Exercise aim:
Please take the records that follow and repeat exactly the lines starting with the line with "3. **数据流水线**：" and going on through the line with "- **自动化**：从数据采集到模型部署全流程可编程控制。".

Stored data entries
________________________

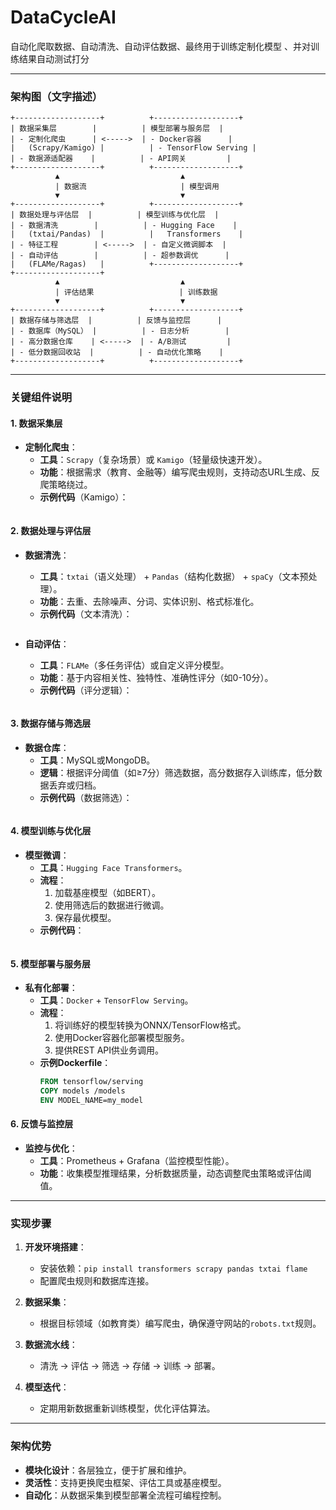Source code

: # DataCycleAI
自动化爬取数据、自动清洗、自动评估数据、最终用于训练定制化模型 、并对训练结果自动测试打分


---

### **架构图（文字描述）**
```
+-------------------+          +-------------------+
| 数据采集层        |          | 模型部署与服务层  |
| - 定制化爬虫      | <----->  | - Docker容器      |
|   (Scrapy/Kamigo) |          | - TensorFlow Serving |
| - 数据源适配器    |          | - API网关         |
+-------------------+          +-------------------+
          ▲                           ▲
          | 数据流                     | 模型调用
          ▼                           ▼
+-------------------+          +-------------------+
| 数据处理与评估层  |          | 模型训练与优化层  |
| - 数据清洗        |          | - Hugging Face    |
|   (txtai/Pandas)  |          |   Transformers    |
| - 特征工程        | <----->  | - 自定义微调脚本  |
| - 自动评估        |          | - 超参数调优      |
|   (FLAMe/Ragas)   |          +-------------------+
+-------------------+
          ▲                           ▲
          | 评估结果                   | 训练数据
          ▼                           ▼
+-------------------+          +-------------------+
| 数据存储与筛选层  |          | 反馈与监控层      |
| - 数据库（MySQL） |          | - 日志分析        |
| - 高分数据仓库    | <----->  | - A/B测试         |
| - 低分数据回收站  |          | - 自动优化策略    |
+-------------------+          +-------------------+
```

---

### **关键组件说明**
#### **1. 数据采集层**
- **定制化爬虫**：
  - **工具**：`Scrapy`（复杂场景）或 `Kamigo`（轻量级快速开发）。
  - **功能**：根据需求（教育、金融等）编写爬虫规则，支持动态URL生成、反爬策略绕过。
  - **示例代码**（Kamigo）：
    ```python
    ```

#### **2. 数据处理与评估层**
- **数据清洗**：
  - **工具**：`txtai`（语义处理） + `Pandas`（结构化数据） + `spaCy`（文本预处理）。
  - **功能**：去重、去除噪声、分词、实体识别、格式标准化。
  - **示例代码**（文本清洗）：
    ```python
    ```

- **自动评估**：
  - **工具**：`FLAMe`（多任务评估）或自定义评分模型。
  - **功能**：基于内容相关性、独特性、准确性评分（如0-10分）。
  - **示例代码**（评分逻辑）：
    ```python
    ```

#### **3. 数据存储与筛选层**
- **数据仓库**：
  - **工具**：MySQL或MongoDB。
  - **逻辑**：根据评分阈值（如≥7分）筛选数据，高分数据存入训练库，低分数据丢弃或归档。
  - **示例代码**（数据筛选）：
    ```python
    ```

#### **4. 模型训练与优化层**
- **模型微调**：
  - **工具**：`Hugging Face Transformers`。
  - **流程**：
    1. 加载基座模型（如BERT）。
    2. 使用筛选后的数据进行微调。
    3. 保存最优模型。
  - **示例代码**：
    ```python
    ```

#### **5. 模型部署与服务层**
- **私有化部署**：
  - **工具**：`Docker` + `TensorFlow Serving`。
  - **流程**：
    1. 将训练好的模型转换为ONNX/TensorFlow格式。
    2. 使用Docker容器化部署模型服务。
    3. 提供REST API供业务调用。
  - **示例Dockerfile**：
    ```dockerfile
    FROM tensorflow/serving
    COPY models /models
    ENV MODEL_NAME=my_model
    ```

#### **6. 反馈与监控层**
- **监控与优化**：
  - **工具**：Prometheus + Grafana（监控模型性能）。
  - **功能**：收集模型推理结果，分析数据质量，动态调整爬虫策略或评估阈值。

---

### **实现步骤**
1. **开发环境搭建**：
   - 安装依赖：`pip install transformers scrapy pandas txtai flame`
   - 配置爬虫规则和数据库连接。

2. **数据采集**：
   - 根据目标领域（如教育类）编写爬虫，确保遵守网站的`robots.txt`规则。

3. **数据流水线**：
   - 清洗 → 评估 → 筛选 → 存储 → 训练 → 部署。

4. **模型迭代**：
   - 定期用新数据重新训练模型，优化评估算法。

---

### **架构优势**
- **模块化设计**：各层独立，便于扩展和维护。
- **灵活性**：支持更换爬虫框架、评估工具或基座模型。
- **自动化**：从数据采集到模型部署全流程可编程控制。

________________________

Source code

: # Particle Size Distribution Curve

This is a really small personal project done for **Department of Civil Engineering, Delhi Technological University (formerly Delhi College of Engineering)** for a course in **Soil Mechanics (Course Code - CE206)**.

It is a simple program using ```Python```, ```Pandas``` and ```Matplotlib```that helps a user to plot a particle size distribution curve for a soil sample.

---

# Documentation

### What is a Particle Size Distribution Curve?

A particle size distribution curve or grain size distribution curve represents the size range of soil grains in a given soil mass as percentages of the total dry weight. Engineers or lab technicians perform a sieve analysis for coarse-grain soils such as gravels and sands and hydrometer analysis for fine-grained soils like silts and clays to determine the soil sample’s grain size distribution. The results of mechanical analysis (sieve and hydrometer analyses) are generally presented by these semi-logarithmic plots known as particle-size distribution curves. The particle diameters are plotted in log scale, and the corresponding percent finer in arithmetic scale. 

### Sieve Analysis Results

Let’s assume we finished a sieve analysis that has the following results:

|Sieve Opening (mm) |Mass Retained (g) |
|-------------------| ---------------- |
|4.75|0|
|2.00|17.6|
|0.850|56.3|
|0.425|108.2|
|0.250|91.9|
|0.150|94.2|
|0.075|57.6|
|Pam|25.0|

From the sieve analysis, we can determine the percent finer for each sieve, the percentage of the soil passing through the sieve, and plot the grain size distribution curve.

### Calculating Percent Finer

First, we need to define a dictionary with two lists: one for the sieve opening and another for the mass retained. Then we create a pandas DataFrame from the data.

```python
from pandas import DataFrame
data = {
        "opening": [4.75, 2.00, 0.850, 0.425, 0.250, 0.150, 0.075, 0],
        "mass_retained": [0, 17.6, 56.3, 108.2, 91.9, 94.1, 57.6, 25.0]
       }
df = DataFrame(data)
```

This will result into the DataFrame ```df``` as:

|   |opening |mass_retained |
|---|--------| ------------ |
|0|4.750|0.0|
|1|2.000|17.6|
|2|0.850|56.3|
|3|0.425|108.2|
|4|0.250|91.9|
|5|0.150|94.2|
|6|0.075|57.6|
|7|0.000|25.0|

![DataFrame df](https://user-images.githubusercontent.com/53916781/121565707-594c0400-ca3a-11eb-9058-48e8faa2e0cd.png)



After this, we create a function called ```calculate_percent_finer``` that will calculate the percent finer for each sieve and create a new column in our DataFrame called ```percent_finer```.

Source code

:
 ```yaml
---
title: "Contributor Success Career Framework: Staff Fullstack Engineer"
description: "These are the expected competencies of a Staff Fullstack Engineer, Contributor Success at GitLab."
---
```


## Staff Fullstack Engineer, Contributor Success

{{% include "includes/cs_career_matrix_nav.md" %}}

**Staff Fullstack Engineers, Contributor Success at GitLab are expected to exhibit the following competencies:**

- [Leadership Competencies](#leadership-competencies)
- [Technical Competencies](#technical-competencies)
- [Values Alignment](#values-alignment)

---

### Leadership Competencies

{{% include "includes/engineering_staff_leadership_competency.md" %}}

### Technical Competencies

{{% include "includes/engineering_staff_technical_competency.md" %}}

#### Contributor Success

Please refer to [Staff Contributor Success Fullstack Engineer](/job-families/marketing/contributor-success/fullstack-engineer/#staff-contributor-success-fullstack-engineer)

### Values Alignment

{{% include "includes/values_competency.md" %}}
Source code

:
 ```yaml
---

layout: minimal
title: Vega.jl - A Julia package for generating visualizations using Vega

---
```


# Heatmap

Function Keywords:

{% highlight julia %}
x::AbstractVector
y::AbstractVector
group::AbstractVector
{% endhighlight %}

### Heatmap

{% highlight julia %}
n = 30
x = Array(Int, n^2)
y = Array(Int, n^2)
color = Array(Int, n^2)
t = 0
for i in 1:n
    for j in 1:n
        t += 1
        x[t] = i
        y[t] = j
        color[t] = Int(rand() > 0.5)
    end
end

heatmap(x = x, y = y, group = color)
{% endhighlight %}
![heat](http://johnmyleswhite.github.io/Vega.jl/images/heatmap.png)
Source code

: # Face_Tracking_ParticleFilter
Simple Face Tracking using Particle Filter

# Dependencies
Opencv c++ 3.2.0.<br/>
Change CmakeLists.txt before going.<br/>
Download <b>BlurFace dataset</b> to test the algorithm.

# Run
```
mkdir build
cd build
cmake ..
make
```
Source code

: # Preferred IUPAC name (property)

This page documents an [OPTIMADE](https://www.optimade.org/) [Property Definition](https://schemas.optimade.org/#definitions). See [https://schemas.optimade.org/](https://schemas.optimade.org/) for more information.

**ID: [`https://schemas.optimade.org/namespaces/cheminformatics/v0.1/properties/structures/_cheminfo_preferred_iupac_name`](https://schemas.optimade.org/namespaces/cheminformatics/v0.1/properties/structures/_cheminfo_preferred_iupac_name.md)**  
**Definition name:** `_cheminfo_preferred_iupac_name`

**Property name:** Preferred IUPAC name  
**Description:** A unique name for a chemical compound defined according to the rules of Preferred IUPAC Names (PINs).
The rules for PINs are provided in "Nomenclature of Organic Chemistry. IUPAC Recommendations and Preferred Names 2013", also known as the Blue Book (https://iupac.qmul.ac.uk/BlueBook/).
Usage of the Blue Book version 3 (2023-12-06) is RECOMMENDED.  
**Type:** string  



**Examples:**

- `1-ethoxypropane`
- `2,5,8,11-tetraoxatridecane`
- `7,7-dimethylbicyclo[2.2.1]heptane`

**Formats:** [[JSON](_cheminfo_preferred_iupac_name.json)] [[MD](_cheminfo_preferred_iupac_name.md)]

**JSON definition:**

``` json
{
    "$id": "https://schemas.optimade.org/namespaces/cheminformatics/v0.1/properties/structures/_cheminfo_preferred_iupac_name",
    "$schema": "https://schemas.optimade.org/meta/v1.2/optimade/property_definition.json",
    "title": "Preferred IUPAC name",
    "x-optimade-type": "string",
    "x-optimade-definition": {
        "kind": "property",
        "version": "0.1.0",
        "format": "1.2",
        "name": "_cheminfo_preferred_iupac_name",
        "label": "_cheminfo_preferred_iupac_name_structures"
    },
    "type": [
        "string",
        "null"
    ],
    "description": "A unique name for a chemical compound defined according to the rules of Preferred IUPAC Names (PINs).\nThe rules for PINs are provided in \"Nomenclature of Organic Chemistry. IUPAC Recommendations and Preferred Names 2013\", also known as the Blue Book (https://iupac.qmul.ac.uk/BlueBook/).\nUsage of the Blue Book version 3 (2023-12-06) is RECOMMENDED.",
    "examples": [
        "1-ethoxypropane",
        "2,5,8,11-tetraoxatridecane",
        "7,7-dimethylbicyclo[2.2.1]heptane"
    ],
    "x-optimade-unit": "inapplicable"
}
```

________________________

Exercise result:
3. **数据流水线**：
   - 清洗 → 评估 → 筛选 → 存储 → 训练 → 部署。

4. **模型迭代**：
   - 定期用新数据重新训练模型，优化评估算法。

---

### **架构优势**
- **模块化设计**：各层独立，便于扩展和维护。
- **灵活性**：支持更换爬虫框架、评估工具或基座模型。
- **自动化**：从数据采集到模型部署全流程可编程控制。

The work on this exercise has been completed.